Is there such a thing as an abstract potential? Is it "well-defined" in meaning, like an exact differential, or like the two exact values in base2?

As far as the definition goes, my dictionary only has potential meaning a possibility or more accurately something having the inherent capacity for growth or development.

The potential from a physical point of view, the potential is a scalar field (each point in space is allocated a value). The gradient (or negative gradient) of this field is given the name "force" and indicates the amount of acceleration a unit mass would undergo via the effects of this field. If the field is time independent, then a particle, after following a closed path in the potential will end up with the same energy, independent of the path. This allows us to ascribe a set value to each point in the field. In electromagnetism, the potential at a point can be defined as the amount of work needed to move a test charge from infinity to the point. However, as only the relative values hold any meaning, we can arbitrarily define the field at one point and use that as out reference, if that would make solving the problem easier. It is an abstract concept which we concoct to explain observable phenomena, in this case acceleration. For a conservative field, the change in potential from point 1 to point 2 is given by the work done in moving from point 1 to point 2 and so the potential difference is well defined.
 
  • #3


Yes, a given vector field in pure mathematics is said to be derivable from an (abstract) potential if there exists a scalar function (the potential) whose gradient is everywhere equal to the given vector field.

A sufficient condition for a vector field to be derivable from a potential is that the curl of the vector field vanishes everywhere.

Given a curl-free vector field the potential is unique up to a constant that is independent of space.
 
  • #4


Ok thanks.

I'm trying to connect 'potential' in the physical, with information theory.
In IT, there are two dimensions (in binary logic) and neither are time or space. So is 'classical' binary as {0,1} equivalent to 'quantum' information, a Hilbert space? Are the 'abstract' potentials the same at some level.

I mean, eigenvalues are {0,1} in an orthonormal basis, or in the standard computational (physical) basis; can things be assumed at some abstraction? Classical binary is transformed into {-1,1} and back, say when the basis changes to another physical 'encoding', in communications.
QC does the same thing in a different 'quantum basis'.

Sorry if this is a little. er. abstracted.
 
  • #5


Yep, the mathematical tour is probably worth taking; wikipedia explains potential theory and Laplace's eqn, which I've encountered in EE.
http://en.wikipedia.org/wiki/Potential_theory"

They appear to be saying an equation of state qualifies as a potential.
My own abstraction (which might be what they use in QIS) is that a Laplacian describes an initial state, so the goal is to derive this for the space you're looking at.

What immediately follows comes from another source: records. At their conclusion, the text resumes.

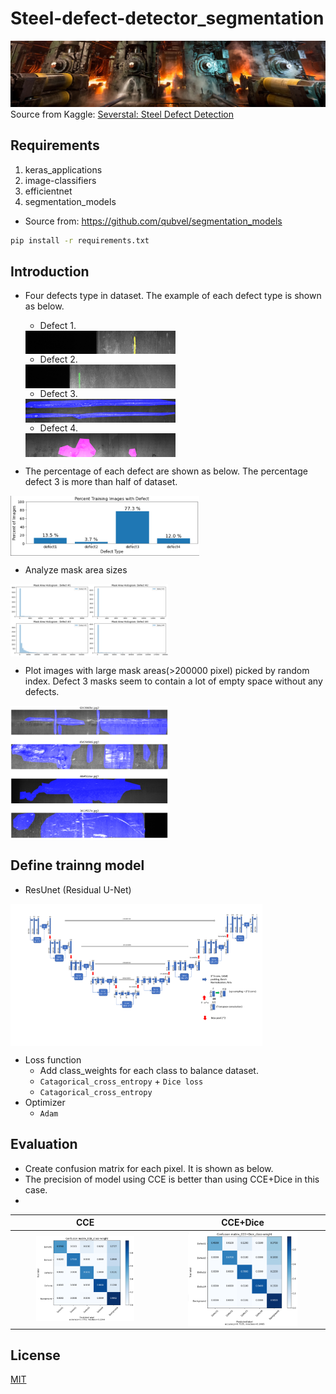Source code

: # Steel-defect-detector_segmentation

![header](images/header.png)
Source from Kaggle: [Severstal: Steel Defect Detection](https://www.kaggle.com/c/severstal-steel-defect-detection)

## Requirements

1) keras_applications
2) image-classifiers
3) efficientnet
4) segmentation_models
- Source from: https://github.com/qubvel/segmentation_models

```bash
pip install -r requirements.txt
```

## Introduction

- Four defects type in dataset. The example of each defect type is shown as below.

  - Defect 1.  
  <img src="images/defect1-1.png" align="center" width="50%"/>

  - Defect 2.  
  <img src="images/defect2-1.png" align="center" width="50%"/>

  - Defect 3.  
  <img src="images/defect3-1.png" align="center" width="50%"/>

  - Defect 4.  
  <img src="images/defect4-1.png" align="center" width="50%"/>

- The percentage of each defect are shown as below. The percentage defect 3 is more than half of dataset. 
<img src="images/data_static.png" align="center" width="60%"/>

- Analyze mask area sizes  
<img src="images/defect_pixel_jistogram1.png" align="center" width="50%"/>

- Plot images with large mask areas(>200000 pixel) picked by random index.  Defect 3 masks seem to contain a lot of empty space without any defects.  
<img src="images/image with large mask_defect3.png" align="center" width="50%"/>

## Define trainng model
- ResUnet (Residual U-Net)
<img src="images/unet model.png" align="center" width="80%"/>

- Loss function
  - Add class_weights for each class to balance dataset.
  - ``Catagorical_cross_entropy`` + ``Dice loss``
  - ``Catagorical_cross_entropy`` 
- Optimizer
  - ``Adam``
   
## Evaluation
 - Create confusion matrix for each pixel. It is shown as below. 
 - The precision of model using CCE is better than using CCE+Dice in this case.
 - 
|CCE|CCE+Dice|
|:--:|:--:|
|<img src="images/cm_cce_class-weight.png" align="center" width="70%"/>|<img src="images/cm_cce_dice_class-weight.png" align="center" width="70%"/>|

## License
[MIT](https://choosealicense.com/licenses/mit/)

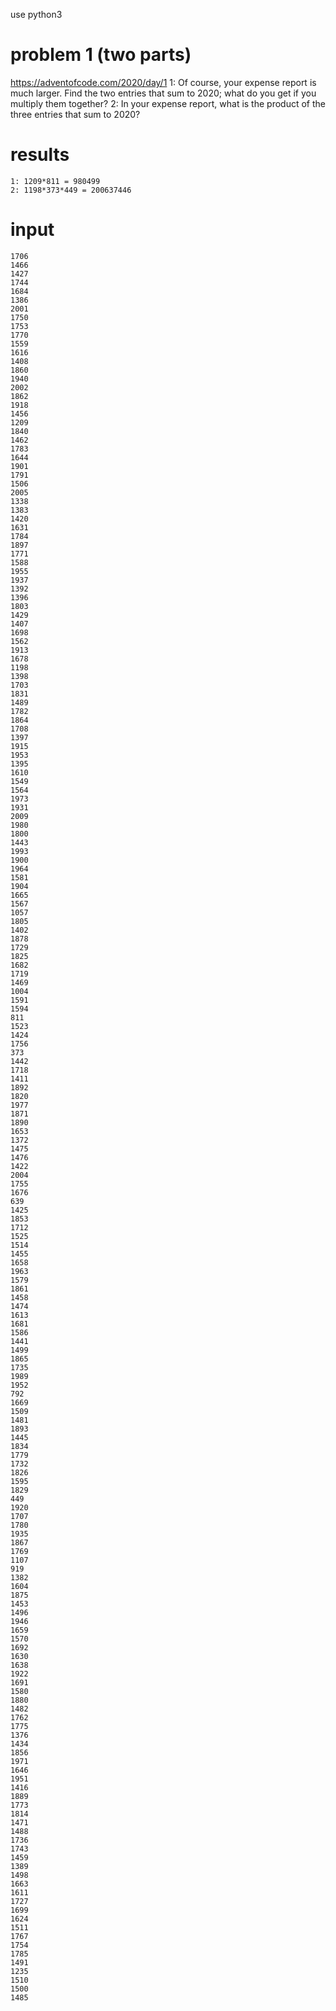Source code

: use python3
# problem 1 (two parts)
https://adventofcode.com/2020/day/1
1: Of course, your expense report is much larger. Find the two entries that sum to 2020; what do you get if you multiply them together?
2: In your expense report, what is the product of the three entries that sum to 2020?

# results
```
1: 1209*811 = 980499
2: 1198*373*449 = 200637446
```

# input
```
1706
1466
1427
1744
1684
1386
2001
1750
1753
1770
1559
1616
1408
1860
1940
2002
1862
1918
1456
1209
1840
1462
1783
1644
1901
1791
1506
2005
1338
1383
1420
1631
1784
1897
1771
1588
1955
1937
1392
1396
1803
1429
1407
1698
1562
1913
1678
1198
1398
1703
1831
1489
1782
1864
1708
1397
1915
1953
1395
1610
1549
1564
1973
1931
2009
1980
1800
1443
1993
1900
1964
1581
1904
1665
1567
1057
1805
1402
1878
1729
1825
1682
1719
1469
1004
1591
1594
811
1523
1424
1756
373
1442
1718
1411
1892
1820
1977
1871
1890
1653
1372
1475
1476
1422
2004
1755
1676
639
1425
1853
1712
1525
1514
1455
1658
1963
1579
1861
1458
1474
1613
1681
1586
1441
1499
1865
1735
1989
1952
792
1669
1509
1481
1893
1445
1834
1779
1732
1826
1595
1829
449
1920
1707
1780
1935
1867
1769
1107
919
1382
1604
1875
1453
1496
1946
1659
1570
1692
1630
1638
1922
1691
1580
1880
1482
1762
1775
1376
1434
1856
1971
1646
1951
1416
1889
1773
1814
1471
1488
1736
1743
1459
1389
1498
1663
1611
1727
1699
1624
1511
1767
1754
1785
1491
1235
1510
1500
1485
```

They discuss Markov chains and probability. This is interesting because I can remember a diagram of classical, probabilistic and quantum information; the first is two small spheres separated by a discontinuity; the second looks the same but has a cylindrical "probability space" between the two spheres; the last has a spherical space with a single central sphere 'inside'.
It's only a roughish sketch but it demonstrates, I suppose, the informational geometries in each space..?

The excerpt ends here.